Эрнст Гофман - Эликсиры сатаны
Но заранее подготовившись к вопросам, я был убежден, что в подобных случаях простой, непритязательный рассказ-самый надежный и безопасный выход из положения, и ограничился признанием, что некогда изучал теологию, но теперь, получив богатое наследство после отца, путешествую для своего удовольствия. Я назвал местом своего рождения селение в прусской Польше и дал ему такое скуло- и зубо- дробительное -язык сломаешь! -название, что оно поразило слух старой дамы и у нее пропала охота переспрашивать.
– Ах, сударь, – сказала она, – ваша наружность пробуждает в нас печальные воспоминания, и вы, быть может, лицо более значительное, чем хотите казаться, ибо манеры ваши никак не вяжутся с представлением о студенте-теологе.
После прохладительных напитков и десерта общество направилось в залу, где уже были приготовлены столы для игры в фараон. Банк держал гофмаршал, причем между ним и герцогом существовало соглашение, по которому он удерживал в банке весь законный приход, но получал от герцога поддержку, когда банк опустошался. Мужчины собрались вокруг стола, исключая лейб-медика, который никогда не играл, но оставался с дамами, тоже не принимавшими участия в игре.

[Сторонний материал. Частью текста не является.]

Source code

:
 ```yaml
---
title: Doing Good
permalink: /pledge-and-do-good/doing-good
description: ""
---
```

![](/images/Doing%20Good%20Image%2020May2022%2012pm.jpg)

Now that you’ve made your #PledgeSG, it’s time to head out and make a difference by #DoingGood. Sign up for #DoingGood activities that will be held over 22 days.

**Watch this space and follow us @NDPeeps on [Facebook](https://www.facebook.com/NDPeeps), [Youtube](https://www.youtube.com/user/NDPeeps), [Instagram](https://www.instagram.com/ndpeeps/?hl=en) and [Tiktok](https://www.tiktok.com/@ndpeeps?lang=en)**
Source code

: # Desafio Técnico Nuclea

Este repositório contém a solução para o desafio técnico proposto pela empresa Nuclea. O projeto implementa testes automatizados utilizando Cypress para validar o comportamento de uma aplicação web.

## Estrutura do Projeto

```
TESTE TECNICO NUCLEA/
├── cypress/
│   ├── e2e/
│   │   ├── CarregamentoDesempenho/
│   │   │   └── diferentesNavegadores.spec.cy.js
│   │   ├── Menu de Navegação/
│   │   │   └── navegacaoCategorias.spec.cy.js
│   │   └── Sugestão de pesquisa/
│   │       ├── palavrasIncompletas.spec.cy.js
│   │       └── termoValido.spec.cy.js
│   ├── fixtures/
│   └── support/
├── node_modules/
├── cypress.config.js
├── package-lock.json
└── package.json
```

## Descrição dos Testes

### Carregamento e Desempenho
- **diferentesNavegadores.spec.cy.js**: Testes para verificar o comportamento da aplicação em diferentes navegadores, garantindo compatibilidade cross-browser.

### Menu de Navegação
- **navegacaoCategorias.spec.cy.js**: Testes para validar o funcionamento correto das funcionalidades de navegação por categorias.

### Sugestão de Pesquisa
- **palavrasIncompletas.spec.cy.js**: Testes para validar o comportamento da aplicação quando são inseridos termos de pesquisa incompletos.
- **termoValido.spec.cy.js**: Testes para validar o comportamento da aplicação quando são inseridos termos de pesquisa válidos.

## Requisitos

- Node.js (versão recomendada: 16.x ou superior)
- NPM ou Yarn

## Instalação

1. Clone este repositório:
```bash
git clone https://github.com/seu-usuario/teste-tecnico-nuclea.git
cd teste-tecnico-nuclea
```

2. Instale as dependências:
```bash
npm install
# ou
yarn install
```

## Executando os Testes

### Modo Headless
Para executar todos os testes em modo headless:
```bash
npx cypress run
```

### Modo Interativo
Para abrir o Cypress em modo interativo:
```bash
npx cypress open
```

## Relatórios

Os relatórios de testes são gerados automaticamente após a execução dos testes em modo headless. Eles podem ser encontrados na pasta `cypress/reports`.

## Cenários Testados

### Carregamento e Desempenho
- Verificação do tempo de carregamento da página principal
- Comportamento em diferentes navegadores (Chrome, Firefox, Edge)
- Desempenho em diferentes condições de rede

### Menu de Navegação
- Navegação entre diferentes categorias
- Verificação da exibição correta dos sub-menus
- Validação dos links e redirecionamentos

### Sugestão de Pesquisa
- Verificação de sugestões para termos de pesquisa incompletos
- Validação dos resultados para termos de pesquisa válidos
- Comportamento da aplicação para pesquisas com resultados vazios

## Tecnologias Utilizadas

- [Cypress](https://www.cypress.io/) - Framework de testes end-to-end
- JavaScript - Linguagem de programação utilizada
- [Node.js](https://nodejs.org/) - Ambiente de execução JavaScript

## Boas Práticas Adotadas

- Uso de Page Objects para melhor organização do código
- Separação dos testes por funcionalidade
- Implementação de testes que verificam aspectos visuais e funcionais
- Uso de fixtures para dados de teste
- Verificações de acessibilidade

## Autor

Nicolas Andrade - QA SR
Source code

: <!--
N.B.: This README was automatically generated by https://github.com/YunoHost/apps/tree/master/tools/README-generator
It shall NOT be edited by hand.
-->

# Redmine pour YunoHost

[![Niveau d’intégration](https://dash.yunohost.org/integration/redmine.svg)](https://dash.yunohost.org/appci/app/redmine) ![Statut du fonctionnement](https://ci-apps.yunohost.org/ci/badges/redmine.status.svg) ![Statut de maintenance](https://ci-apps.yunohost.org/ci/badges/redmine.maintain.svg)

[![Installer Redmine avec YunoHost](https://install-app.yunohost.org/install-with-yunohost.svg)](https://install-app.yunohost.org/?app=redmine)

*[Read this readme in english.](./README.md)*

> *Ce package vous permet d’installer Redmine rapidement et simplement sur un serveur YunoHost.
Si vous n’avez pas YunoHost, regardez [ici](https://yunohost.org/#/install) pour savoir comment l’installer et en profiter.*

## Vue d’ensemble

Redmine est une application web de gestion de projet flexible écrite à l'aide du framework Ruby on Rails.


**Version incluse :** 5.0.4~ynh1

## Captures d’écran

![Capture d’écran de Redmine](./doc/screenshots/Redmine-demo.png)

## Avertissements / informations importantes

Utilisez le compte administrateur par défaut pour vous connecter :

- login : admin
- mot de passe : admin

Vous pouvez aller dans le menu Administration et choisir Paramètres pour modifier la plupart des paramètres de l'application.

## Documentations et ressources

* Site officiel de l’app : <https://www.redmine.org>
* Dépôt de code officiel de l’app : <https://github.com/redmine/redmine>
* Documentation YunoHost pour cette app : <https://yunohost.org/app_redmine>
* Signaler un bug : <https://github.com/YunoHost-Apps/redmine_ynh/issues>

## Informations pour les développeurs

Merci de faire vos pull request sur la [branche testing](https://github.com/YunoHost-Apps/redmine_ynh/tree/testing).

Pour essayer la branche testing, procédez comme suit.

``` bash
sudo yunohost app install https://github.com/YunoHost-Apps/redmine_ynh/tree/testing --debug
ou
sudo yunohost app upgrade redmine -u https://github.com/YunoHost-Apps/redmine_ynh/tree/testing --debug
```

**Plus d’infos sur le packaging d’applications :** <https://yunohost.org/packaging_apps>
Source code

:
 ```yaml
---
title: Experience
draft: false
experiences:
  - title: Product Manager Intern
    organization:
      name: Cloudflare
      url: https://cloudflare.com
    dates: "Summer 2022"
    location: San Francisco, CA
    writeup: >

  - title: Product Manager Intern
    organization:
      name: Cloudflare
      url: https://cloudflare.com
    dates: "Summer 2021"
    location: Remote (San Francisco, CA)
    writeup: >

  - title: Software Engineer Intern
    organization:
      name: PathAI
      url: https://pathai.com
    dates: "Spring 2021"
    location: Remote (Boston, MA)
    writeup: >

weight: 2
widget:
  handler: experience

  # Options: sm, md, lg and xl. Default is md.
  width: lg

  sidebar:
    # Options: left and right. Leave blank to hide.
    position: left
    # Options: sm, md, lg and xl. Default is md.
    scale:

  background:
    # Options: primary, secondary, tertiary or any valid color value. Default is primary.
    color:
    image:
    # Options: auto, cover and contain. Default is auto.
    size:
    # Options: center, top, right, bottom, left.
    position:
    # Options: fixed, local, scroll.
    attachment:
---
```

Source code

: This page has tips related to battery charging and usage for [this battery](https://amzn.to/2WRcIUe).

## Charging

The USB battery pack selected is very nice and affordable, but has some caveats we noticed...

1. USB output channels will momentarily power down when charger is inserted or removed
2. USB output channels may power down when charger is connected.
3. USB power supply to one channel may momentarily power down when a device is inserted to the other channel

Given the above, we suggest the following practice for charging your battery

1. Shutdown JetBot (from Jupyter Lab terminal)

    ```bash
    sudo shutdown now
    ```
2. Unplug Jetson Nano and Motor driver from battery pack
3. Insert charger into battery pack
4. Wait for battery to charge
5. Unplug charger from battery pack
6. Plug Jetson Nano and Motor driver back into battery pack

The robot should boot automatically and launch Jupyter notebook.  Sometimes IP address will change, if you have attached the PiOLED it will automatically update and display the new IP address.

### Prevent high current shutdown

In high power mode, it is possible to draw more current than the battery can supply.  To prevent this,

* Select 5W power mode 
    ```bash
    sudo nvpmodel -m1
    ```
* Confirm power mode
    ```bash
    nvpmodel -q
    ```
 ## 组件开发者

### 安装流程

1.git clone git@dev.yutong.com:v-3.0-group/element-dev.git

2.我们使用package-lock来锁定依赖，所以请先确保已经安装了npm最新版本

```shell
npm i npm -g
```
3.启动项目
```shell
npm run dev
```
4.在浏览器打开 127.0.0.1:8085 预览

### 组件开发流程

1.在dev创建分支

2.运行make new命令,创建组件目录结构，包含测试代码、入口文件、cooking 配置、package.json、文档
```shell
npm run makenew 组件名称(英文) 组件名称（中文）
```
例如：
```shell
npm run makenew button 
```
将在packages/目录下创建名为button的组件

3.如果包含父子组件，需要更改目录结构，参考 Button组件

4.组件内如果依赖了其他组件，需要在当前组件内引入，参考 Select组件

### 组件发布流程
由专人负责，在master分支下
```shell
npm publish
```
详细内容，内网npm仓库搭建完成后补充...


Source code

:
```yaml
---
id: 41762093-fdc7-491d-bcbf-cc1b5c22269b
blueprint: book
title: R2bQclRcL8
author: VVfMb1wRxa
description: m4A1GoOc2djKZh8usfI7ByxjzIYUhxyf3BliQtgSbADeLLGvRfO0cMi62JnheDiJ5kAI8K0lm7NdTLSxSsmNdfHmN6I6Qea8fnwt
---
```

Герцог подозвал меня к себе, и мне пришлось стоять возле него, а он сам выбирал для меня карты, коротко объясняя мне весь механизм игры. Но все его карты были биты, и, покамест я следовал его указаниям, я оставался в проигрыше, причем весьма значительном, ибо низшей ставкой был луидор. Мой кошелек быстро тощал, я все чаще задумывался о том, что будет, когда уйдут последние луидоры; а тем временем игра становилась для меня все фатальней, угрожая пустить меня по миру. Началась новая талья, и я обратился к герцогу с просьбой предоставить меня самому себе, ибо, как мне кажется, столь незадачливый игрок может и его втянуть в проигрыш. Улыбнувшись, герцог возразил, что я смог бы, пожалуй, отыграться, следуя советам опытного игрока, но ему все же интересно посмотреть, как я поведу игру, надеясь на свои силы.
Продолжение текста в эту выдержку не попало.